◆ **Problem statement**: Set down the data below exactly; pictures stay out.

◆ **Supplied entries**:

________

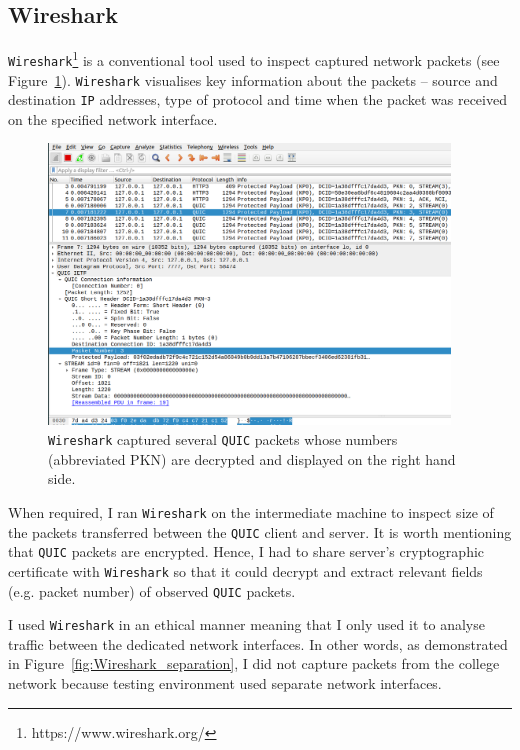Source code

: \documentclass[12pt,a4paper,twoside,openright]{report}
\begin{document}
\subsection{Wireshark}

\texttt{Wireshark}\footnote{https://www.wireshark.org/} is a conventional tool used to inspect captured network packets (see Figure~\ref{fig:Wireshark_screenshot}).
\texttt{Wireshark} visualises key information about the packets -- source and destination \texttt{IP} addresses, type of protocol and time when the packet was received on the specified network interface.

    \begin{figure}[H]
    \centering
    \includegraphics[width=0.95\textwidth]{figs/Wireshark_screenshot.png}
    \caption{\texttt{Wireshark} captured several \texttt{QUIC} packets whose numbers (abbreviated PKN) are decrypted and displayed on the right hand side.}
    \label{fig:Wireshark_screenshot}
    \end{figure}
    
When required, I ran \texttt{Wireshark} on the intermediate machine to inspect size of the packets transferred between the \texttt{QUIC} client and server.
It is worth mentioning that \texttt{QUIC} packets are encrypted.
Hence, I had to share server's cryptographic certificate with \texttt{Wireshark} so that it could decrypt and extract relevant fields (e.g. packet number) of observed \texttt{QUIC} packets.

I used \texttt{Wireshark} in an ethical manner meaning that I only used it to analyse traffic between the dedicated network interfaces.
In other words, as demonstrated in Figure~\ref{fig:Wireshark_separation}, I did not capture packets from the college network because testing environment used separate network interfaces. 
\end{document}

________

◆ **Your response**:
Source code

: \documentclass[12pt,a4paper,twoside,openright]{report}
\begin{document}
\subsection{Wireshark}

\texttt{Wireshark}\footnote{https://www.wireshark.org/} is a conventional tool used to inspect captured network packets (see Figure~\ref{fig:Wireshark_screenshot}).
\texttt{Wireshark} visualises key information about the packets -- source and destination \texttt{IP} addresses, type of protocol and time when the packet was received on the specified network interface.

    \begin{figure}[H]
    \centering
    \includegraphics[width=0.95\textwidth]{figs/Wireshark_screenshot.png}
    \caption{\texttt{Wireshark} captured several \texttt{QUIC} packets whose numbers (abbreviated PKN) are decrypted and displayed on the right hand side.}
    \label{fig:Wireshark_screenshot}
    \end{figure}
    
When required, I ran \texttt{Wireshark} on the intermediate machine to inspect size of the packets transferred between the \texttt{QUIC} client and server.
It is worth mentioning that \texttt{QUIC} packets are encrypted.
Hence, I had to share server's cryptographic certificate with \texttt{Wireshark} so that it could decrypt and extract relevant fields (e.g. packet number) of observed \texttt{QUIC} packets.

I used \texttt{Wireshark} in an ethical manner meaning that I only used it to analyse traffic between the dedicated network interfaces.
In other words, as demonstrated in Figure~\ref{fig:Wireshark_separation}, I did not capture packets from the college network because testing environment used separate network interfaces. 
\end{document}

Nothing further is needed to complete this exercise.